» **Directions for this task**
Among the entries below, please show each line that carries the word "user".

» **Task input**
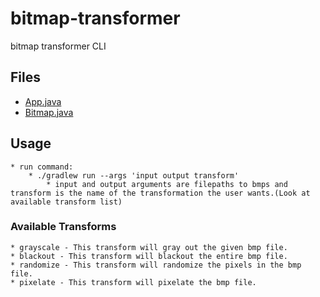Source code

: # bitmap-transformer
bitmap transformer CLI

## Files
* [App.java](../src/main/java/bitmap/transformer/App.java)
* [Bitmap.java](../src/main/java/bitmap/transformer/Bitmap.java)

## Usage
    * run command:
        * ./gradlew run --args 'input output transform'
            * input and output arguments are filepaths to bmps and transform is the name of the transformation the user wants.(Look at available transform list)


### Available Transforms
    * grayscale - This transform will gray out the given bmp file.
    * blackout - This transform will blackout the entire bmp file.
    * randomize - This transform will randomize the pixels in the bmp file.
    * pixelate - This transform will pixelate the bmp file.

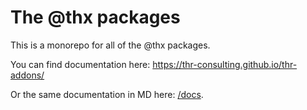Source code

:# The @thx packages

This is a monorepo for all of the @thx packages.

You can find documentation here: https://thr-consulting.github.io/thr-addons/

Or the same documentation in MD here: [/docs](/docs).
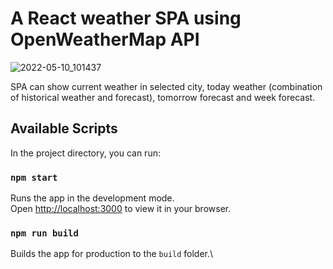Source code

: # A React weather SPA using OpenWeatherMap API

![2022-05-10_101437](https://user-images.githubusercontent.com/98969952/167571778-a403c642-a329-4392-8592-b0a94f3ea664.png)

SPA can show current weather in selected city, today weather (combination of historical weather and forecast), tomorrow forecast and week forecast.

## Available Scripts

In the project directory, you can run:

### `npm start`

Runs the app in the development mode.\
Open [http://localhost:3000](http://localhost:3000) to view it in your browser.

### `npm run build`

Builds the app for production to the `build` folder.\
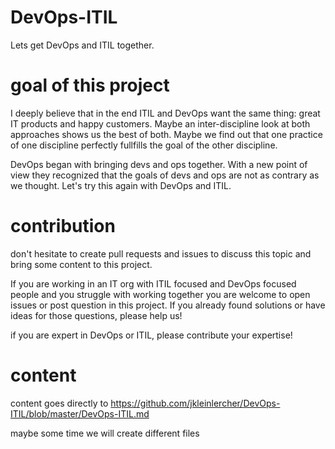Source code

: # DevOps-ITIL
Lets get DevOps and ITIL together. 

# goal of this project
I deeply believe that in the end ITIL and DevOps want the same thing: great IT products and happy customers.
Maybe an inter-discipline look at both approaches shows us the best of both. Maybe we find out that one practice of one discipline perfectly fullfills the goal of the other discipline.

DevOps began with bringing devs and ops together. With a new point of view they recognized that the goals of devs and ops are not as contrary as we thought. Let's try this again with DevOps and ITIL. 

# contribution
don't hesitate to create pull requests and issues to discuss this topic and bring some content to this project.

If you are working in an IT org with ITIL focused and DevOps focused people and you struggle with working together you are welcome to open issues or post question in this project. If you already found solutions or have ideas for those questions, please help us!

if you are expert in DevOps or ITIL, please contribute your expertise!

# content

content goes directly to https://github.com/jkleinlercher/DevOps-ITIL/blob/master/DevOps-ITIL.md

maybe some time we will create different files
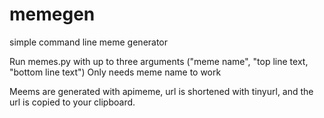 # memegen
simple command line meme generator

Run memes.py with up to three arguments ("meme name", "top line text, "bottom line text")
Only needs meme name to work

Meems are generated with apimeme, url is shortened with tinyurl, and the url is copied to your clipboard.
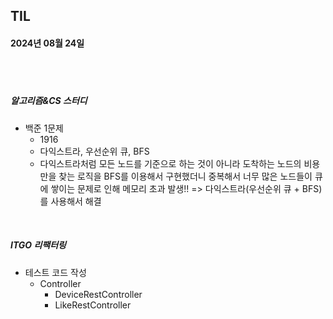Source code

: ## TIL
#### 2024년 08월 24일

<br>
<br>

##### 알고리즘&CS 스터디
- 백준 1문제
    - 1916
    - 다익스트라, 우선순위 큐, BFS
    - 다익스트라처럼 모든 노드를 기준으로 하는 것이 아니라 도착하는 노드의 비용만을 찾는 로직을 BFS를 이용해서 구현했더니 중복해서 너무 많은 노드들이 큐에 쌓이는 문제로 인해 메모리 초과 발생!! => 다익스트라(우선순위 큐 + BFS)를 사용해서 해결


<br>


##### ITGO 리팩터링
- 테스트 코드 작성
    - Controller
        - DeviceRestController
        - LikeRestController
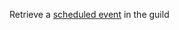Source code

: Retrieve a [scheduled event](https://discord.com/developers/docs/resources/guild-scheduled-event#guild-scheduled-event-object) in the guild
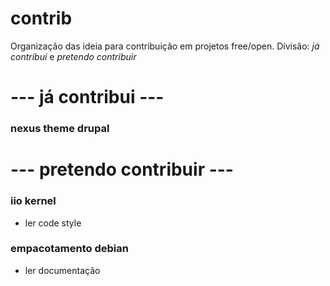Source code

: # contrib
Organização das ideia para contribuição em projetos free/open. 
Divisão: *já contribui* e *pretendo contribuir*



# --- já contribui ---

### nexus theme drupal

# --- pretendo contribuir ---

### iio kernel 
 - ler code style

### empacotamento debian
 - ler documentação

» **Solution to the problem**
            * input and output arguments are filepaths to bmps and transform is the name of the transformation the user wants.(Look at available transform list)
![2022-05-10_101437](https://user-images.githubusercontent.com/98969952/167571778-a403c642-a329-4392-8592-b0a94f3ea664.png)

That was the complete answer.